Fig. 1: ADAP interacts with METTL3 but not METTL14 or WTAP in the cytoplasm.
From: ADAP-METTL3 modulates the inflammatory responses of macrophages via m6A modification of Spry1
A HEK 293T cells were co-transfected with HA-ADAP, FLAG-METTL3, FLAG-METTL14, MYC-WTAP, or empty vector constructs. Forty hours post transfection, cell lysates were subjected to immunoprecipitation with an anti-HA antibody, followed by immunoblotting with the indicated antibodies. B, C HEK 293T cells were co-transfected with empty vector, FLAG-METTL3, or HA-ADAP plasmids for 36 h. Cell lysates were immunoprecipitated using either an anti-HA antibody (B) or an anti-FLAG antibody (C), followed by immunoblotting with the indicated antibodies. Whole-cell lysates were analyzed to confirm transfection efficiency. D iBMMs were either left untreated or stimulated with LPS (1 μg/ml). Twelve hours post stimulation, cells were lysed and subjected to immunoprecipitation (IP) using anti-ADAP or control IgG antibodies.
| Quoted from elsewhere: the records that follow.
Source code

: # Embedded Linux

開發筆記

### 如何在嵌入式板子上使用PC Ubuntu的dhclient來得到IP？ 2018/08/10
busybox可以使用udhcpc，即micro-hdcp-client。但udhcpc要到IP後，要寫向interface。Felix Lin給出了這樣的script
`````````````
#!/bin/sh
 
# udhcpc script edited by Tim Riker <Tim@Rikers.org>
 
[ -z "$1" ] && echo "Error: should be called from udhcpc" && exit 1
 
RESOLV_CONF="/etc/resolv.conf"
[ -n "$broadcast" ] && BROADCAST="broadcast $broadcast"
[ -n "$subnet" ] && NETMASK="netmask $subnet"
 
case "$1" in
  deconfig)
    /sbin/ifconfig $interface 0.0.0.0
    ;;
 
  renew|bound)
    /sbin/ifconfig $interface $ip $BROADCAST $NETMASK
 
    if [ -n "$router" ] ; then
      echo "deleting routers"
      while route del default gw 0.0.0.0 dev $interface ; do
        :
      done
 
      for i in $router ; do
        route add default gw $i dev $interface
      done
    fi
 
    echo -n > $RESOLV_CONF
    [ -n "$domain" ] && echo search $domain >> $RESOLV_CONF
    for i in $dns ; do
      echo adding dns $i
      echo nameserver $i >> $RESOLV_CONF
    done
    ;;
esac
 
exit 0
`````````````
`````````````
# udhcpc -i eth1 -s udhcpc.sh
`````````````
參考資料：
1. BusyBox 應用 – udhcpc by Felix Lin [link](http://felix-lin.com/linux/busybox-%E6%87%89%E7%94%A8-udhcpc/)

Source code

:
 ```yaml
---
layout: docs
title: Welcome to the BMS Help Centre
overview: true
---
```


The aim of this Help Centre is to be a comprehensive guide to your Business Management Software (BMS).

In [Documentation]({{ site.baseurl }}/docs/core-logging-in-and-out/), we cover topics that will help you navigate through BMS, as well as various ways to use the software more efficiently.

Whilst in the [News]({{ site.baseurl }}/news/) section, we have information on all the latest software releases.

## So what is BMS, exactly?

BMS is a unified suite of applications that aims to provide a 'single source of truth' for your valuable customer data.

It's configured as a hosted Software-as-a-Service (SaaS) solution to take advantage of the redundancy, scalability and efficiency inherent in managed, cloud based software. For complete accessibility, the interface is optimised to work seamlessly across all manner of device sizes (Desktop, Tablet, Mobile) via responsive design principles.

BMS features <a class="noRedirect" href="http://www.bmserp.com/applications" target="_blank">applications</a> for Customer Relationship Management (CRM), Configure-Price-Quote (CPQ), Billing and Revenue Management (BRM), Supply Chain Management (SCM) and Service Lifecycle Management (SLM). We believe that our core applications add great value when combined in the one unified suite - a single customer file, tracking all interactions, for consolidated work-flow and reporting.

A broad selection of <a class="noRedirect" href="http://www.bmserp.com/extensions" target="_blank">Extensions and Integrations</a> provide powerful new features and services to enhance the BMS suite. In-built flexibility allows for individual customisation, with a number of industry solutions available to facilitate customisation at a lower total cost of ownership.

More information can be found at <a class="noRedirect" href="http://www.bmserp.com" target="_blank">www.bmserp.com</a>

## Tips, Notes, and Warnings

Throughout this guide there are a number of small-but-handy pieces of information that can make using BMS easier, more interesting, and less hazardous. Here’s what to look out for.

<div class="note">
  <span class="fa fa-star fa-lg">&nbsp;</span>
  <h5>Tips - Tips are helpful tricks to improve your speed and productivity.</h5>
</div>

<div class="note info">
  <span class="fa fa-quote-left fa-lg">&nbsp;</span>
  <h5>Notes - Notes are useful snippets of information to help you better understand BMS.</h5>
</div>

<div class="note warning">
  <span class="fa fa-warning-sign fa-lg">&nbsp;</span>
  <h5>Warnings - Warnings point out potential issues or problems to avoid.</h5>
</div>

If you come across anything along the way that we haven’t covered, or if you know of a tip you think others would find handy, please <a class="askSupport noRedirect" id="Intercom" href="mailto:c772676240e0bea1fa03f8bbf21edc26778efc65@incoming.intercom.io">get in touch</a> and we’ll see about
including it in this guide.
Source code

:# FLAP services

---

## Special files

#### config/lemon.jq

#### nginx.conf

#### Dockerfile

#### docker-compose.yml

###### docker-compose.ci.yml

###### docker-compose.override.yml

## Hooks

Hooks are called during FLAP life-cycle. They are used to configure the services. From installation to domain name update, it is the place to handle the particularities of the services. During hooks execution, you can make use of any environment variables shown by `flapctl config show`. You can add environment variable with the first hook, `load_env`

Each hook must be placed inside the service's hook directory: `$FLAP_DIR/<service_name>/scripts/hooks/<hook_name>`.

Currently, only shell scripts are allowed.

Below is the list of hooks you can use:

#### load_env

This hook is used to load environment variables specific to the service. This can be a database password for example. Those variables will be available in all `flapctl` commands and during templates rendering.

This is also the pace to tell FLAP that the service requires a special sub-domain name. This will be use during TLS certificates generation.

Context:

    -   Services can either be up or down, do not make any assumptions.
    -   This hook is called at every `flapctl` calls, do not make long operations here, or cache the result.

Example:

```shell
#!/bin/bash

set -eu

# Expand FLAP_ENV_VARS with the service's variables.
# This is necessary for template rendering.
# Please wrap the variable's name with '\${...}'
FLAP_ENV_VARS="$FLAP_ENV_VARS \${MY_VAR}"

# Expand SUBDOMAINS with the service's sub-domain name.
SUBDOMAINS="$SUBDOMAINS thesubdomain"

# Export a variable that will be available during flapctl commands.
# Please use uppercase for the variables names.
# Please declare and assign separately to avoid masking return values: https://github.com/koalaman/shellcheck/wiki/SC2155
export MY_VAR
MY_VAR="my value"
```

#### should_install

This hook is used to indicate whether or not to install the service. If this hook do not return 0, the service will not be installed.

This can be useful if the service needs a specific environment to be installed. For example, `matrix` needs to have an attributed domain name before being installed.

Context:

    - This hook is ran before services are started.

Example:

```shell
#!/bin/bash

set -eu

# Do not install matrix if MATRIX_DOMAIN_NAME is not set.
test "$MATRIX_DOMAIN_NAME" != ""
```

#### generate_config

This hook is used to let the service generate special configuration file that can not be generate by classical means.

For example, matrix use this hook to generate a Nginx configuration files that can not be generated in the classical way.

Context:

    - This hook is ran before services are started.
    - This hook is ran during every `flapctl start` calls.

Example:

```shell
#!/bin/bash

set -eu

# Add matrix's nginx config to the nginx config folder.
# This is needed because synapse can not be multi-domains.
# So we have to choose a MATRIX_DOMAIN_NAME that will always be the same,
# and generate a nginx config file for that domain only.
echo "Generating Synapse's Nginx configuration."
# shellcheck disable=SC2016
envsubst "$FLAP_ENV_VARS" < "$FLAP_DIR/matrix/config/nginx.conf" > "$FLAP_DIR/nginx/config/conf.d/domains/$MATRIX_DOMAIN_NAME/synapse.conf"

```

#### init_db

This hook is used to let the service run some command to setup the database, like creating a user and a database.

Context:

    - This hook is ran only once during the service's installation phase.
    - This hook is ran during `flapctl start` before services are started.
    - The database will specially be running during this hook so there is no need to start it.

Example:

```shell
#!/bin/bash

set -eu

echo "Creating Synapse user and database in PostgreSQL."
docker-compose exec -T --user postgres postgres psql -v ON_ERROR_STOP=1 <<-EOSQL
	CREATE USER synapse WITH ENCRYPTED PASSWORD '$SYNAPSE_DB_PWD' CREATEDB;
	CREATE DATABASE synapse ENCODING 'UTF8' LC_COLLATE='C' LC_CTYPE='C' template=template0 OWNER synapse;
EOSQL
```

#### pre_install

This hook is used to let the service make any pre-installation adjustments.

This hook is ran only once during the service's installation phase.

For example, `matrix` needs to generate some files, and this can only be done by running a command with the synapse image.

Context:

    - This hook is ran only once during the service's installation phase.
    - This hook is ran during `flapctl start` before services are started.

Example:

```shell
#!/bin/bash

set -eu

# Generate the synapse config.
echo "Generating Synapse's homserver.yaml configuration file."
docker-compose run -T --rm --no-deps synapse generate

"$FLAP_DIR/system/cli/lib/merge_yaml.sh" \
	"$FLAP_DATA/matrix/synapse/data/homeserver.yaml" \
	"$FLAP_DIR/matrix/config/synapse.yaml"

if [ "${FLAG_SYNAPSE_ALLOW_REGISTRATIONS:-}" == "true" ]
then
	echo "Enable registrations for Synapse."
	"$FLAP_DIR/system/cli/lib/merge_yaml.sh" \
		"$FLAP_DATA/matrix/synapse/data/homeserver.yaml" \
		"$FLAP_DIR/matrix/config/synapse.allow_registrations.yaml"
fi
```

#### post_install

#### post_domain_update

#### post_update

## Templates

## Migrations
Total and immunoprecipitated proteins were then analyzed by immunoblotting with the specified antibodies, as indicated. E Peritoneal macrophages (PMs) from both WT and Adap−/− mice were untreated or stimulated with LPS (1 μg/ml, 12 h), followed by immunofluorescence staining. Representative confocal microscopy images show the subcellular distribution and co-localization of ADAP (green) and METTL3 (red), with nuclear staining by DAPI (blue). Scale bar: 10 μm. F HEK 293T cells were transiently transfected with the empty vector, FLAG-METTL3, full-length HA-ADAP, or HA-ADAP mutant constructs for 40 h. Whole-cell lysates were immunoprecipitated using an anti-HA antibody, followed by immunoblotting with anti-HA or anti-FLAG antibodies. Anti-α-tubulin was used as a loading control. G HEK 293T cells were transfected with empty vector, full-length METTL3, or its truncated mutants, together with HA-ADAP. Forty hours post-transfection, cell lysates were immunoprecipitated using an anti-HA antibody. Immunoprecipitates were separated by SDS-PAGE and immunoblotted with anti-FLAG and anti-HA antibodies. A schematic representation of full-length METTL3 and its truncated constructs is shown.